Certains vignerons naturels travaillent leurs vignes avec des chevaux pour les photos que les journalistes viennent prendre dans leurs domaines. Mais après cela, ils travaillent complètement différemment. Peut être même qu’ils achètent du raisin, ou du jus, à d’autres afin de maintenir leur volume. Souvent, ceux qui sont bio, qui laissent la nature faire son travail, ne peuvent pas produire suffisamment de vin. Financièrement, ils luttent, ils doivent donc acheter d’autres vins à côté. Ensuite ils racontent des histoires aux journalistes – et à tout le monde – et nous devons avoir conscience de cela.

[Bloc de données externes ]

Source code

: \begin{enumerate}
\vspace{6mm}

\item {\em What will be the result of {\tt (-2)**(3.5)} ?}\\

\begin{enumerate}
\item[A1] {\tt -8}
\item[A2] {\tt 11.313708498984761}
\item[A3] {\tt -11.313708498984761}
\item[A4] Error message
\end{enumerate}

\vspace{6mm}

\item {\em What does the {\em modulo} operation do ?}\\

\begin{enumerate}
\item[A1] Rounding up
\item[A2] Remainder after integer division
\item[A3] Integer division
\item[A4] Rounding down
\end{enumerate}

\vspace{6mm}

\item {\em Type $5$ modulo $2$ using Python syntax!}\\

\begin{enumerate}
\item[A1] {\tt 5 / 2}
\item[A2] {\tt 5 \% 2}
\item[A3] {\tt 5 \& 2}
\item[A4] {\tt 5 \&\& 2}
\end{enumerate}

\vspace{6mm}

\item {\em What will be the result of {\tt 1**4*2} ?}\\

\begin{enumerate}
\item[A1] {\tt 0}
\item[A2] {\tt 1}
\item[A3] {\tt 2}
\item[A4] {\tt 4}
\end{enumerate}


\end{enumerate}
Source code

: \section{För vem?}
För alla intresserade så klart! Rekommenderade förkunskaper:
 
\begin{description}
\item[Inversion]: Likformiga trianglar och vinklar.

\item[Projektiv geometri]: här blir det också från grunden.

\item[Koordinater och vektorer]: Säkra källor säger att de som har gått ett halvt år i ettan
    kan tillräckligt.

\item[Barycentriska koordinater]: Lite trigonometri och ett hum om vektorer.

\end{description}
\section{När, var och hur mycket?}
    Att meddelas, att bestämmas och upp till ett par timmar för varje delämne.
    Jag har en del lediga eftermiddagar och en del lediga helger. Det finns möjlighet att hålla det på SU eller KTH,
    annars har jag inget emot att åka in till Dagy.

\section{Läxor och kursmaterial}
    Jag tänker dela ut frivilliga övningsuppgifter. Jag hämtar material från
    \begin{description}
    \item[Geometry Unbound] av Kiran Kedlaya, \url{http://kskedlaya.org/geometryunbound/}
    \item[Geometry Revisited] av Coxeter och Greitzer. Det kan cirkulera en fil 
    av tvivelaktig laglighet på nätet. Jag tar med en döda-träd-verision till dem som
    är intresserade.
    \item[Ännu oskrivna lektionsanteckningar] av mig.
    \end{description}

En ce qui me concerne, je vous dis que je suis honnête. Je travaille mes vignes comme je vous l’ai dit : ferments naturels, sélection manuelle, etc. Mais je ne me considère pas bio. J’utilise la lune, mais je ne m’appelle jamais biodynamique. Ma philosophie : je suis pour la vérité, pour le vrai travail des vignerons. Je travaille un peu comme le faisaient nos grands-parents, mais honnêtement, j’utilise des outils modernes – nous ne sommes plus à l’époque de l’esclavage ! – j’utilise des petits tracteurs, mais je fais attention à ne pas endommager les vignes.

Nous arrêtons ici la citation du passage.